June 21, 2025
Issues Politics & Society

Dari Kampus ke Ruang Sidang: Kisah Mahasiswa Gugat Negara lewat JR (1) 

Saya ngobrol dengan mahasiswa yang berpengalaman mengajukan judicial review. Pertanyaannya, apakah cara ini lebih relevan ketimbang turun ke jalan?

  • May 18, 2025
  • 8 min read
  • 2953 Views
Dari Kampus ke Ruang Sidang: Kisah Mahasiswa Gugat Negara lewat JR (1) 

Tahukah kamu kalau aktivisme ternyata tak melulu harus turun ke jalan? Itu bisa dilakukan dengan berbagai cara, termasuk perjuangan hukum di ruang sidang.  Setidaknya cara ini dilakukan Sandy Yudha Pratama Hulu, mahasiswa Fakultas Hukum Universitas Indonesia (FH UI). 

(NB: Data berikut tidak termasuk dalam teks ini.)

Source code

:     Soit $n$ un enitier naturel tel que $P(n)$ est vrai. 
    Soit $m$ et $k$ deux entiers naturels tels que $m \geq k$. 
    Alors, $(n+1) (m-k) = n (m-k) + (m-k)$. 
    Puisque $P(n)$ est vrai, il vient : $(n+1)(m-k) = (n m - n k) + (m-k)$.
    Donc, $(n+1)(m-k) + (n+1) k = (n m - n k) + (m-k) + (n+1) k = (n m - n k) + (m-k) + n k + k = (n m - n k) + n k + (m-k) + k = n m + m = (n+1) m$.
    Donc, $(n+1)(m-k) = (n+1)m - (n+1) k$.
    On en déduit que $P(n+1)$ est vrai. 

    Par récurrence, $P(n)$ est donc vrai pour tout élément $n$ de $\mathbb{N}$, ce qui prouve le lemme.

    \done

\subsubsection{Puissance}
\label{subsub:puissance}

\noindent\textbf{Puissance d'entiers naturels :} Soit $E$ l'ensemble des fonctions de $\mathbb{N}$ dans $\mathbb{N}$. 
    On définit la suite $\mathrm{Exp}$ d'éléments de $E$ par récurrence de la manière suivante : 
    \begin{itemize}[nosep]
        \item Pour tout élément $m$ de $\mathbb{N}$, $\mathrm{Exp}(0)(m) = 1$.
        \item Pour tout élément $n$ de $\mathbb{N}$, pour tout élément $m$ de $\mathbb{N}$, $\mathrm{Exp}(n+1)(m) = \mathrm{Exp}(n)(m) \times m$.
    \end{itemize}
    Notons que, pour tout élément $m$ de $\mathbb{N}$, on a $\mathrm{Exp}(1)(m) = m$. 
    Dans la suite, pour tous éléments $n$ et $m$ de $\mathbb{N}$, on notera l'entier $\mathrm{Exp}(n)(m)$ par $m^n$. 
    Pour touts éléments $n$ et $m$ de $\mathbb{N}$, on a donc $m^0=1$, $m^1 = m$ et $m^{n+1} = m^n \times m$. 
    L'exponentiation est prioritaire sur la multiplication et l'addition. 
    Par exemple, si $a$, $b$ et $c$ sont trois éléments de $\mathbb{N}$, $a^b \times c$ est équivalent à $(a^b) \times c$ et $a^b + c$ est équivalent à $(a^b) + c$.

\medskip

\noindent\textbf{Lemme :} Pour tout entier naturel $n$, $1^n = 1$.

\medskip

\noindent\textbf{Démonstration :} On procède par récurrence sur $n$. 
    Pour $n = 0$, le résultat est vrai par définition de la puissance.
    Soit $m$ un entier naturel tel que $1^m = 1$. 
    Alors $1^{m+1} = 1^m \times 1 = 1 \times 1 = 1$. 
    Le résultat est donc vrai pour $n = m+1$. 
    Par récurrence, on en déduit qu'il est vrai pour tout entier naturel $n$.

Ia masih ingat pengalaman perdana menggugat negara saat mengajukan judicial review atau pengujian undang-undang (JR). Kala itu, Pasal 69 huruf i Undang-Undang Nomor 1 Tahun 2015 (UU Pilkada), yang melarang kampanye di tempat pendidikanlah yang ia gugat.  Alasannya, ketentuan ini melanggar hak konstitusional warga negara untuk punya calon pemimpin daerah berkualitas. 

“Kenapa kita waktu itu uji spesifik di pasal itu (Pasal 69 huruf i), adalah yang pertama kita tahu bahwa di Undang-Undang Pemilu (kampanye di tempat pendidikan) sudah diizinkan, masa di Pilkada enggak? Yang kedua adalah, selama proses persiapan Pilkada (sebelum pencalonan) itu kita banyak ngeliat orang-orang yang enggak jelas tuh (maju) jadi bakal calon kepala daerah,” tutur Sandy pada Magdalene. 

Baca juga: Dear Dosen se-Indonesia, Izinkan Mahasiswamu Turun ke Jalan 

Berangkat dari keresahan itu, Sandy bersama Stefani Gloria, kawan di FHUI, mengajukan JR terhadap UU Pilkada. Permohonan mereka berakhir dikabulkan oleh Mahkamah Konstitusi (MK) pada Juli 2024. 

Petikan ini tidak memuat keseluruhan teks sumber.